KG Krishnamoorthy Rao, managing director and chief executive officer at Future Generali India Insurance, said, “The premium has not increased on group health insurance covers; it has fallen. Overall where the claims ratio is 80-90 per cent, for such companies, the premium has reduced by 5-10 per cent of the premium they paid last year.”

The group health insurance business was around Rs 7,000 crore in 2012-13 and has been growing at 15-18 per cent. The business is loss making for non-life insurance companies with a total claims ratio of 120 per cent. That means for every Rs 100 collected as premium, the total outgo on claims paid, agent’s commission, TPA fees and administrative cost results in a total cost of Rs 120 for an insurance company.

So have the benefits too remained the same? A recent survey by a private non-life insurer ICICI Lombard General Insurance, titled ‘Trends in Employee Benefit Programme 2013,’ covering 500 corporate clients, revealed that a whopping 76 per cent companies adopted co-payment and room rent limits. Co-payment is the proportion of the claim amount that has to be first borne by the employee before his full claim is paid. Similarly, there has been a significant reduction in parental coverage. Around 43 per cent employers had a sum insured of less than Rs 2 lakh.

Manasije Mishra, chief executive officer, Max Bupa Health Insurance, said, “Employers have been steadily reducing the medical benefits for employees. Companies are opting for lower sum insured, introducing room rents, capping disease cost, introducing co-payment and stopping covering parents to control insurance cost. Some companies are now providing cover only to the employees. The average cover under group health insurance has remained between Rs 2 lakh and Rs 3 lakh for the last 10 years, which is grossly inadequate.”

Adds the head of a leading TPA, “Most corporate mediclaim policies cap the cost for various diseases. For instance, the cost of a cataract operation is capped at Rs 24,000 in many group health covers, which is inadequate in a city like Mumbai.”

“Good quality healthcare comes at a price.
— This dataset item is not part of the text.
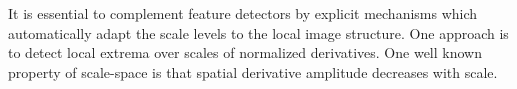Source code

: \cite{Lindberg1998}

It is essential to complement feature detectors by explicit mechanisms which automatically adapt the scale levels to the local image structure. One approach is to detect local extrema over scales of normalized derivatives. One well known property of scale-space is that spatial derivative amplitude decreases with scale.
An individual should have a minimum cover of Rs 5-10 lakh depending on his affordability. Another alternative would be to enhance the basic cover offered by the employer by buying a super top-up policy,” added Mishra.

Top-ups and super top-ups: A top-up health policy is an additional cover for people who already have an existing insurance policy, be it an individual plan or a mediclaim from the employer. Top-up plans maximise the payability of the claim amount, but do not provide cashless hospitalisation. Since they have high deductibles, they are much cheaper. The expenditure that arises out of single illness beyond the limit of the existing cover is reimbursed. Experts suggest a super top-up policy is always better than a top-up plan. For instance, a person has a group mediclaim of Rs 3 lakh, and has bought a top-up cover with a threshold of Rs 3 lakh. Assuming he gets hospitalised twice in a year with bills of Rs 2.5 lakh and Rs 2 lakh, respectively, the top-up plan will not be triggered, as sum insured is not exhausted in single hospitalisation.
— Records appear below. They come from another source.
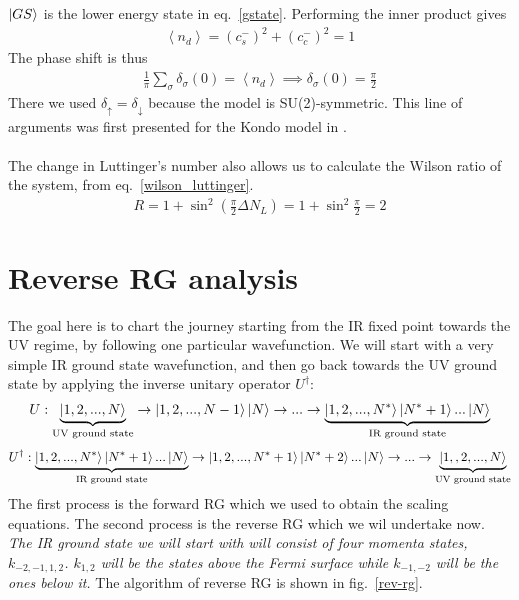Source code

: \documentclass[twoside,11pt]{report}
\numberwithin{equation}{section}
\begin{document}
\(\ket{GS}\) is the lower energy state in eq.~\ref{gstate}. Performing the inner product gives
\begin{equation}\begin{aligned}
	\left<n_d \right> = \left( c_s^- \right)^2 + \left( c_c^- \right)^2 = 1
\end{aligned}\end{equation}
The phase shift is thus
\begin{equation}\begin{aligned}
	\frac{1}{\pi}\sum_\sigma \delta_\sigma(0) = \left<n_d \right> \implies \delta_\sigma(0) = \frac{\pi}{2}
\end{aligned}\end{equation}
There we used \(\delta_\uparrow = \delta_\downarrow\) because the model is SU(2)-symmetric. This line of arguments was first presented for the Kondo model in \cite{martin}.
\\\\The change in Luttinger's number also allows us to calculate the Wilson ratio of the system, from eq.~\ref{wilson_luttinger}.
\begin{equation}\begin{aligned}
	R = 1 + \sin^2 \left( \frac{\pi}{2}\Delta N_L \right) = 1 + \sin^2 \frac{\pi}{2} = 2
\end{aligned}\end{equation}
\section{Reverse RG analysis}\label{rev_rg}
The goal here is to chart the journey starting from the IR fixed point towards the UV regime, by following one particular wavefunction. We will start with a very simple IR ground state wavefunction, and then go back towards the UV ground state by applying the inverse unitary operator \(U^\dagger\):
\begin{equation*}\begin{aligned}
	U : \underbrace{\ket{1,2,...,N}}_\text{UV ground state} \rightarrow \ket{1,2,...,N-1}\ket{N} \rightarrow ... \rightarrow \underbrace{\ket{1,2,...,N^*}\ket{N^*+1}...\ket{N}}_\text{IR ground state}
\end{aligned}\end{equation*}
\begin{equation*}\begin{aligned}
	U^\dagger : \underbrace{\ket{1,2,...,N^*}\ket{N^*+1}...\ket{N}}_\text{IR ground state} \rightarrow \ket{1,2,...,N^*+1}\ket{N^*+2}...\ket{N} \rightarrow ... \rightarrow\underbrace{\ket{1,,2,...,N}}_\text{UV ground state}
\end{aligned}\end{equation*}
The first process is the forward RG which we used to obtain the scaling equations. The second process is the reverse RG which we wil undertake now. \textit{The IR ground state we will start with will consist of four momenta states, \(k_{-2, -1, 1 ,2}\). \(k_{1,2}\) will be the states above the Fermi surface while \(k_{-1, -2}\) will be the ones below it.} The algorithm of reverse RG is shown in fig.~\ref{rev-rg}.
\end{document}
A standard top-up plan will pay for a claim provided you exceed the sum insured in a single hospitalisation. Just like a top-up, there is something called a super top-up cover.
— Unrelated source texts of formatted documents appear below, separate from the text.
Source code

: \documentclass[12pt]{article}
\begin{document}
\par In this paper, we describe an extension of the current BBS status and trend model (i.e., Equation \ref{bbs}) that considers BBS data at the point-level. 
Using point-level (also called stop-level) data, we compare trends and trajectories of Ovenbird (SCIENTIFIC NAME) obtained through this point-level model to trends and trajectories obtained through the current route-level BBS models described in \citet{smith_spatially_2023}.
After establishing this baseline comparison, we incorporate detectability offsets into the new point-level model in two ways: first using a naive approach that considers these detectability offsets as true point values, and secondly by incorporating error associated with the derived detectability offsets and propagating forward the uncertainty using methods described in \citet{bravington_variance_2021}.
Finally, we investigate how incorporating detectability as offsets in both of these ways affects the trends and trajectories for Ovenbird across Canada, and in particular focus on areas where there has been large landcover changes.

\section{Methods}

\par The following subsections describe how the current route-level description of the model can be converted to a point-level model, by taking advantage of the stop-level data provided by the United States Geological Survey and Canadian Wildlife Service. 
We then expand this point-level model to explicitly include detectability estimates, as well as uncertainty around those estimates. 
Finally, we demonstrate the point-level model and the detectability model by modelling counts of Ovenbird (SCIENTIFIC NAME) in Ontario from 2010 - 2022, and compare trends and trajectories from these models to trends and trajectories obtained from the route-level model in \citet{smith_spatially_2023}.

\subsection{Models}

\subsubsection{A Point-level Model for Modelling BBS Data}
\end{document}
Says Sudhir Sarnobat, director,, said, “A super top-up plans takes into consideration the total bills in a year and not just the single instance of hospitalisation. So in case of three bills of Rs 1 lakh twice and Rs 2.5 lakh once, your total bill is Rs 4.5 lakh. Thus, the super top-up plan will get triggered (above threshold limit of Rs 3 lakh). The super top-up cover will pay you above your basic cover, whereas, a top-up cover will not.”